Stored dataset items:
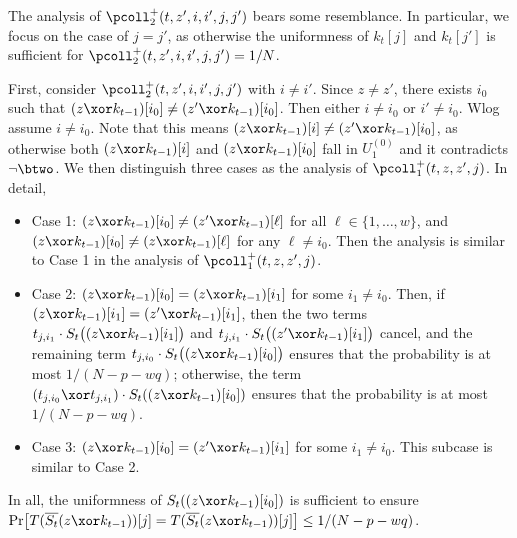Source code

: 
	
	
	\arrangespace
	
	
	The analysis of $\pcoll_{2}^+(t,z',i,i',j,j')$ bears some resemblance. In particular, we focus on the case of $j=j'$, as otherwise the uniformness of $k_t[j]$ and $k_t[j']$ is sufficient for $\pcoll_{2}^+(t,z',i,i',j,j')=1/N$.
	
	
	First, consider $\pcoll_{2}^+(t,z',i,i',j,j')$ with $i\neq i'$. Since $z\neq z'$, there exists $i_0$ such that $(z\xor k_{t-1})[i_0]\neq(z'\xor k_{t-1})[i_0]$. Then either $i\neq i_0$ or $i'\neq i_0$. Wlog assume $i\neq i_0$. Note that this means $(z\xor k_{t-1})[i]\neq(z'\xor k_{t-1})[i_0]$, as otherwise both $(z\xor k_{t-1})[i]$ and $(z\xor k_{t-1})[i_0]$ fall in $U_1^{(0)}$ and it contradicts $\neg\btwo$. We then distinguish three cases as the analysis of $\pcoll_{1}^+(t,z,z',j)$. In detail,
	\begin{itemize}
		\item Case 1: $(z\xor k_{t-1})[i_0]\neq(z'\xor k_{t-1})[\ell]$ for all $\ell\in\{1,\ldots,w\}$, and $(z\xor k_{t-1})[i_0]\neq(z\xor k_{t-1})[\ell]$ for any $\ell\neq i_0$. Then the analysis is similar to Case 1 in the analysis of $\pcoll_{1}^+(t,z,z',j)$.
		\item Case 2: $(z\xor k_{t-1})[i_0]=(z\xor k_{t-1})[i_1]$ for some $i_1\neq i_0$. Then, if $(z\xor k_{t-1})[i_1]=(z'\xor k_{t-1})[i_1]$, then the two terms $t_{j,i_1}\cdot S_t\big((z\xor k_{t-1})[i_1]\big)$ and $t_{j,i_1}\cdot S_t\big((z'\xor k_{t-1})[i_1]\big)$ cancel, and the remaining term $t_{j,i_0}\cdot S_t\big((z\xor k_{t-1})[i_0]\big)$ ensures that the probability is at most $1/(N-p-wq)$; otherwise, the term $(t_{j,i_0}\xor t_{j,i_1})\cdot S_t((z\xor k_{t-1})[i_0])$ ensures that the probability is at most $1/(N-p-wq)$.
		\item Case 3: $(z\xor k_{t-1})[i_0]=(z'\xor k_{t-1})[i_1]$ for some $i_1\neq i_0$. This subcase is similar to Case 2.
	\end{itemize}
	In all, the uniformness of $S_t((z\xor k_{t-1})[i_0])$ is sufficient to ensure ${\Pr}\big[T(\overline{S_t}(z\xor k_{t-1}))[j]=T(\overline{S_t}(z\xor k_{t-1}))[j]\big]\leq1/(N-p-wq)$.
	
	
	
	\arrangespace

**WHAT IS NEEDED:**
Lines holding the word "uniformness" should be copied from the entries above.

**REPLY TO THE EXERCISE:**
	The analysis of $\pcoll_{2}^+(t,z',i,i',j,j')$ bears some resemblance. In particular, we focus on the case of $j=j'$, as otherwise the uniformness of $k_t[j]$ and $k_t[j']$ is sufficient for $\pcoll_{2}^+(t,z',i,i',j,j')=1/N$.
	In all, the uniformness of $S_t((z\xor k_{t-1})[i_0])$ is sufficient to ensure ${\Pr}\big[T(\overline{S_t}(z\xor k_{t-1}))[j]=T(\overline{S_t}(z\xor k_{t-1}))[j]\big]\leq1/(N-p-wq)$.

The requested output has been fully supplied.